• Task instructions
If a line in the records below contains "sets", copy that line.

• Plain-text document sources
################

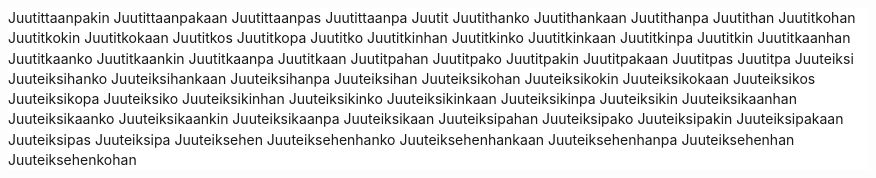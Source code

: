 Juutittaanpakin
Juutittaanpakaan
Juutittaanpas
Juutittaanpa
Juutit
Juutithanko
Juutithankaan
Juutithanpa
Juutithan
Juutitkohan
Juutitkokin
Juutitkokaan
Juutitkos
Juutitkopa
Juutitko
Juutitkinhan
Juutitkinko
Juutitkinkaan
Juutitkinpa
Juutitkin
Juutitkaanhan
Juutitkaanko
Juutitkaankin
Juutitkaanpa
Juutitkaan
Juutitpahan
Juutitpako
Juutitpakin
Juutitpakaan
Juutitpas
Juutitpa
Juuteiksi
Juuteiksihanko
Juuteiksihankaan
Juuteiksihanpa
Juuteiksihan
Juuteiksikohan
Juuteiksikokin
Juuteiksikokaan
Juuteiksikos
Juuteiksikopa
Juuteiksiko
Juuteiksikinhan
Juuteiksikinko
Juuteiksikinkaan
Juuteiksikinpa
Juuteiksikin
Juuteiksikaanhan
Juuteiksikaanko
Juuteiksikaankin
Juuteiksikaanpa
Juuteiksikaan
Juuteiksipahan
Juuteiksipako
Juuteiksipakin
Juuteiksipakaan
Juuteiksipas
Juuteiksipa
Juuteiksehen
Juuteiksehenhanko
Juuteiksehenhankaan
Juuteiksehenhanpa
Juuteiksehenhan
Juuteiksehenkohan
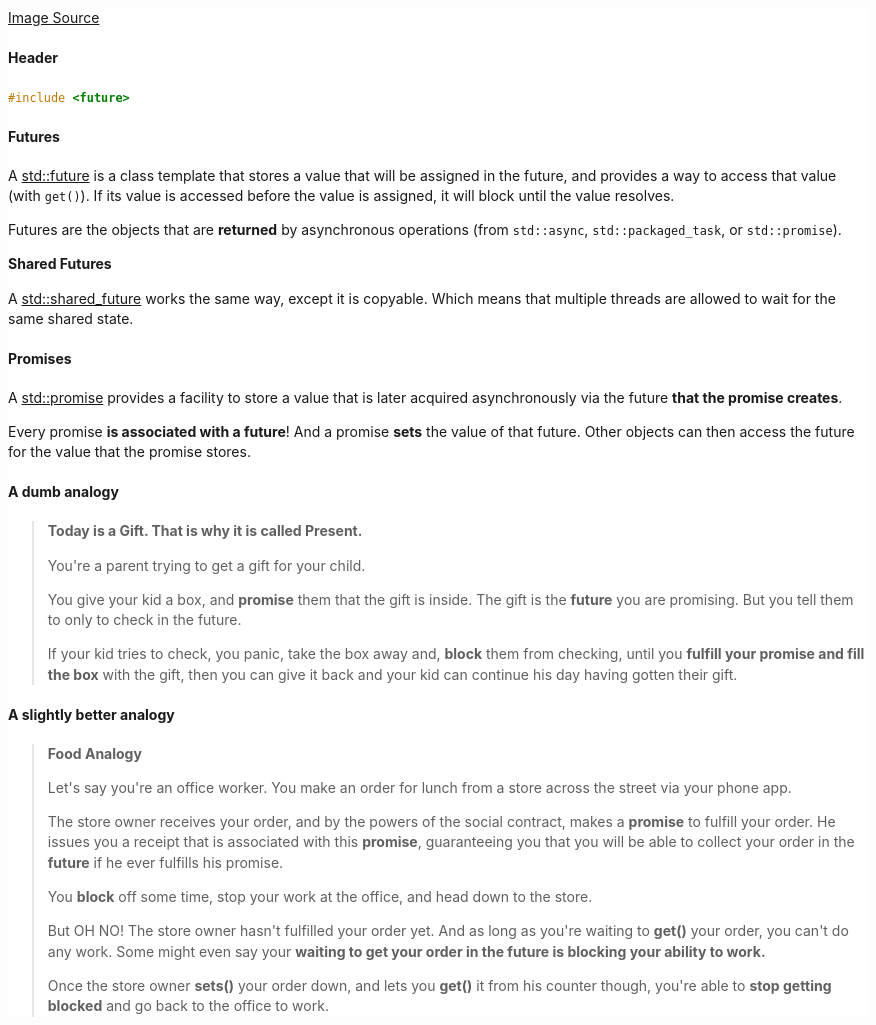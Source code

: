 [Image Source](<https://www.slideshare.net/cppfrug/async-await-in-c>)

#### **Header**

```c++
#include <future>
```

#### **Futures**

A [std::future](<https://en.cppreference.com/w/cpp/thread/future>) is a class template that stores a value that will be assigned in the future, and provides a way to access that value (with `get()`). If its value is accessed before the value is assigned, it will block until the value resolves.

Futures are the objects that are **returned** by asynchronous operations (from `std::async`, `std::packaged_task`, or `std::promise`).

**Shared Futures**

A [std::shared_future](<https://en.cppreference.com/w/cpp/thread/shared_future>) works the same way, except it is copyable. Which means that multiple threads are allowed to wait for the same shared state.

#### **Promises**

A [std::promise](<https://en.cppreference.com/w/cpp/thread/promise>) provides a facility to store a value that is later acquired asynchronously via the future **that the promise creates**.

Every promise **is associated with a future**! And a promise **sets** the value of that future. Other objects can then access the future for the value that the promise stores.

#### **A dumb analogy**

> **Today is a Gift. That is why it is called Present.**
>
> You're a parent trying to get a gift for your child.
>
> You give your kid a box, and **promise** them that the gift is inside. The gift is the **future** you are promising. But you tell them to only to check in the future.
>
> If your kid tries to check, you panic, take the box away and, **block** them from checking, until you **fulfill your promise and fill the box** with the gift, then you can give it back and your kid can continue his day having gotten their gift.

#### **A slightly better analogy**

> **Food Analogy**
>
> Let's say you're an office worker. You make an order for lunch from a store across the street via your phone app.
>
> The store owner receives your order, and by the powers of the social contract, makes a **promise** to fulfill your order. He issues you a receipt that is associated with this **promise**, guaranteeing you that you will be able to collect your order in the **future** if he ever fulfills his promise.
>
> You **block** off some time, stop your work at the office, and head down to the store.
>
> But OH NO! The store owner hasn't fulfilled your order yet. And as long as you're waiting to **get()** your order, you can't do any work. Some might even say your **waiting to get your order in the future is blocking your ability to work.**
>
> Once the store owner **sets()** your order down, and lets you **get()** it from his counter though, you're able to **stop getting blocked** and go back to the office to work.
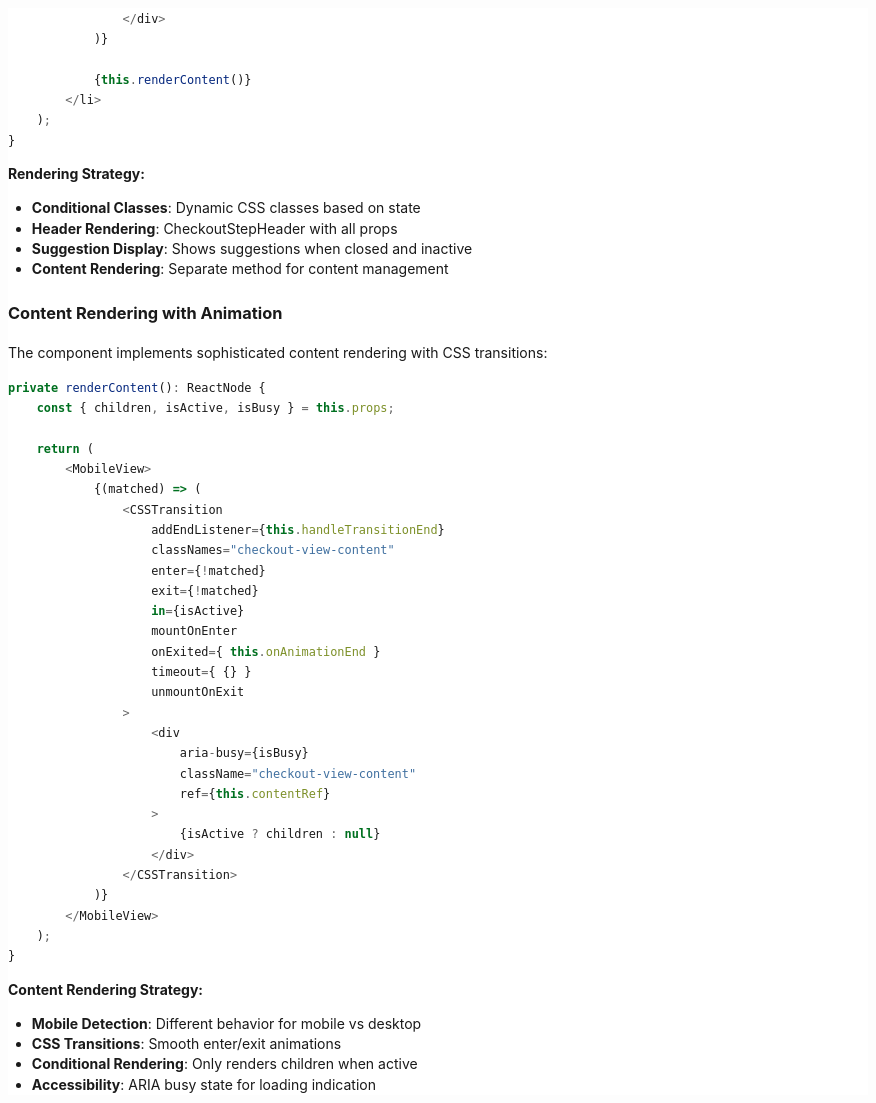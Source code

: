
```typescript
                </div>
            )}

            {this.renderContent()}
        </li>
    );
}
```

**Rendering Strategy:**
- **Conditional Classes**: Dynamic CSS classes based on state
- **Header Rendering**: CheckoutStepHeader with all props
- **Suggestion Display**: Shows suggestions when closed and inactive
- **Content Rendering**: Separate method for content management

### Content Rendering with Animation

The component implements sophisticated content rendering with CSS transitions:

```typescript
private renderContent(): ReactNode {
    const { children, isActive, isBusy } = this.props;

    return (
        <MobileView>
            {(matched) => (
                <CSSTransition
                    addEndListener={this.handleTransitionEnd}
                    classNames="checkout-view-content"
                    enter={!matched}
                    exit={!matched}
                    in={isActive}
                    mountOnEnter
                    onExited={ this.onAnimationEnd }
                    timeout={ {} }
                    unmountOnExit
                >
                    <div
                        aria-busy={isBusy}
                        className="checkout-view-content"
                        ref={this.contentRef}
                    >
                        {isActive ? children : null}
                    </div>
                </CSSTransition>
            )}
        </MobileView>
    );
}
```

**Content Rendering Strategy:**
- **Mobile Detection**: Different behavior for mobile vs desktop
- **CSS Transitions**: Smooth enter/exit animations
- **Conditional Rendering**: Only renders children when active
- **Accessibility**: ARIA busy state for loading indication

################

• Result
Every promise **is associated with a future**! And a promise **sets** the value of that future. Other objects can then access the future for the value that the promise stores.
> Once the store owner **sets()** your order down, and lets you **get()** it from his counter though, you're able to **stop getting blocked** and go back to the office to work.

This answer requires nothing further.